WHAT YOU SHOULD DO: All lines of the material that contain "blob" must be copied out.

RAW DATA:

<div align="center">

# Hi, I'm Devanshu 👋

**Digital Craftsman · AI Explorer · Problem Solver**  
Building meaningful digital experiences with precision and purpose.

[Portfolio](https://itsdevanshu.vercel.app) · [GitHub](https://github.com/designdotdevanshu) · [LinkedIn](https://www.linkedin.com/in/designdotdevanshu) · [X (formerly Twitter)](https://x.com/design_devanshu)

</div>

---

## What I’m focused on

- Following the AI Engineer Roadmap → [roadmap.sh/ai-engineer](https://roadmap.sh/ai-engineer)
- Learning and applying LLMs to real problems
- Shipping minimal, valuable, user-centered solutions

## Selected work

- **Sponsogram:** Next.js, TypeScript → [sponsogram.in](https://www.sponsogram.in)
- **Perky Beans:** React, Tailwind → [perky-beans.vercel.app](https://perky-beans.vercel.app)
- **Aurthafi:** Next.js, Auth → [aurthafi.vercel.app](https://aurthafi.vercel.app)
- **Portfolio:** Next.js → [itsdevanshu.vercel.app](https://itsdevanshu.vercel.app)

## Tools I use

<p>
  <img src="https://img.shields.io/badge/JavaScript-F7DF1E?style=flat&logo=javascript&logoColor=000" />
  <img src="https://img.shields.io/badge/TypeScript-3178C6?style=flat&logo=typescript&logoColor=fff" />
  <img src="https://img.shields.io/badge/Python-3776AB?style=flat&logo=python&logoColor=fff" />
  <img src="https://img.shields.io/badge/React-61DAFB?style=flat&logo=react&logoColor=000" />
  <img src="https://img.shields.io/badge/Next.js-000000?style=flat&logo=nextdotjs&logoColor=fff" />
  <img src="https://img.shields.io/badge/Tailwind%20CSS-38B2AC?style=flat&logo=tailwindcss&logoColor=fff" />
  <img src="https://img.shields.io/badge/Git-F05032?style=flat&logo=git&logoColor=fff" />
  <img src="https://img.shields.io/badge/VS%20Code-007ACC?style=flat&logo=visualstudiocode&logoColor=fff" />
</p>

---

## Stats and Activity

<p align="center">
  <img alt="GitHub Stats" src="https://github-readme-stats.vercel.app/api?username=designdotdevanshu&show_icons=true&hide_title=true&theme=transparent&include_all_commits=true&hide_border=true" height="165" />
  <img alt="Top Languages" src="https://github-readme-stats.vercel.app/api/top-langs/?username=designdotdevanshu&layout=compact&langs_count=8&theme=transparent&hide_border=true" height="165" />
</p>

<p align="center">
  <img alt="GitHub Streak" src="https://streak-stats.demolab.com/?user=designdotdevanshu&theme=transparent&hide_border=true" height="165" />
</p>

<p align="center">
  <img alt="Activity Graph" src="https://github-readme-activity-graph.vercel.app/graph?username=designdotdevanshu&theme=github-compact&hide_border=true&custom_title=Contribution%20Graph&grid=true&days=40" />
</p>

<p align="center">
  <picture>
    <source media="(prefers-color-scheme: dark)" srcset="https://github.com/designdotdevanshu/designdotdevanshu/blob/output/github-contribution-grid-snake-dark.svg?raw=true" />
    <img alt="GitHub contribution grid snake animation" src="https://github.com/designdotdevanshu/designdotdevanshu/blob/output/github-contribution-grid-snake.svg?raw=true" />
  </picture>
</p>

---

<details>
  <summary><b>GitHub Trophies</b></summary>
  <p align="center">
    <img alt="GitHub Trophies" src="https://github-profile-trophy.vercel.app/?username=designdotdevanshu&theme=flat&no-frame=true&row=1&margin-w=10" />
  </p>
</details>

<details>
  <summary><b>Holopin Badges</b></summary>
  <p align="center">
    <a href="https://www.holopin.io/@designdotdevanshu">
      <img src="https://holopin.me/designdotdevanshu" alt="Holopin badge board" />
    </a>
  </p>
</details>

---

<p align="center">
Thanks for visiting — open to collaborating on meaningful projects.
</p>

EXERCISE RESPONSE:
    <source media="(prefers-color-scheme: dark)" srcset="https://github.com/designdotdevanshu/designdotdevanshu/blob/output/github-contribution-grid-snake-dark.svg?raw=true" />
    <img alt="GitHub contribution grid snake animation" src="https://github.com/designdotdevanshu/designdotdevanshu/blob/output/github-contribution-grid-snake.svg?raw=true" />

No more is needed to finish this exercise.